When I add two columns
w together the results of the rows give
NULL if one or both summand are
NULL. This makes sense. But if I sum over the column with
SUM(v) there will be a numeric result even there are
NULLs. Is this due to practical convience? Or is there a theoretical justification?

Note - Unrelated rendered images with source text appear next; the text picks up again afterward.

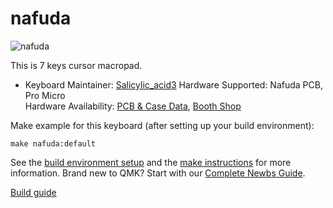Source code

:# nafuda

![nafuda](https://cdn-ak.f.st-hatena.com/images/fotolife/S/Salicylic_acid3/20190608/20190608024901.jpg)

This is 7 keys cursor macropad. 

* Keyboard Maintainer: [Salicylic_acid3](https://github.com/Salicylic-acid3)
Hardware Supported: Nafuda PCB, Pro Micro  
Hardware Availability: [PCB & Case Data](https://github.com/Salicylic-acid3/PCB_Data), [Booth Shop](https://salicylic-acid3.booth.pm/items/1271706)

Make example for this keyboard (after setting up your build environment):

    make nafuda:default

See the [build environment setup](https://docs.qmk.fm/#/getting_started_build_tools) and the [make instructions](https://docs.qmk.fm/#/getting_started_make_guide) for more information. Brand new to QMK? Start with our [Complete Newbs Guide](https://docs.qmk.fm/#/newbs).

[Build guide](https://salicylic-acid3.hatenablog.com/entry/nafuda-build-guide)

Here is an example to clarify (MySQL and sqlite):
CREATE TABLE x0 ( id INTEGER , v DOUBLE , w DOUBLE ); INSERT INTO x0 VALUES (1, 1, 1) , (2, 1, 1) , (3, NULL, 1) , (4, 1, NULL) , (5, NULL, NULL) ; -- NULL if summand is NULL SELECT v+w FROM x0 ; -- v+w -- 2 -- 2 -- \N -- \N -- \N -- NULL if summand is NULL SELECT id, v+w, SUM(v+w) FROM x0 GROUP BY id ; -- id v+w SUM(v+w) -- 1 2 2 -- 2 2 2 -- 3 \N \N -- 4 \N \N -- 5 \N \N -- There is numeric results even if some summands are NULL SELECT SUM(v), SUM(w) FROM x0 ; -- SUM(v) SUM(w) -- 3 3
ISO/IEC 9075:1992 Database Language SQL says in section 6.5 (<set function specification>), General Rules, 1) b):
let TX be the single-column table that is the result of applying the <value expression> to each row of T and eliminating null values.
And that's all it says. So aggregate functions must ignore NULLs, but, officially, there is no justification.
This behaviour goes back to the first SQL implementations (IBM System R, Oracle V2), where the designers probably thought this would be a good idea. And later, nobody wanted to break backwards compatibility.
In this aspect, as in others, SQL's handling of NULL values is inconsistent, and sometimes not portable.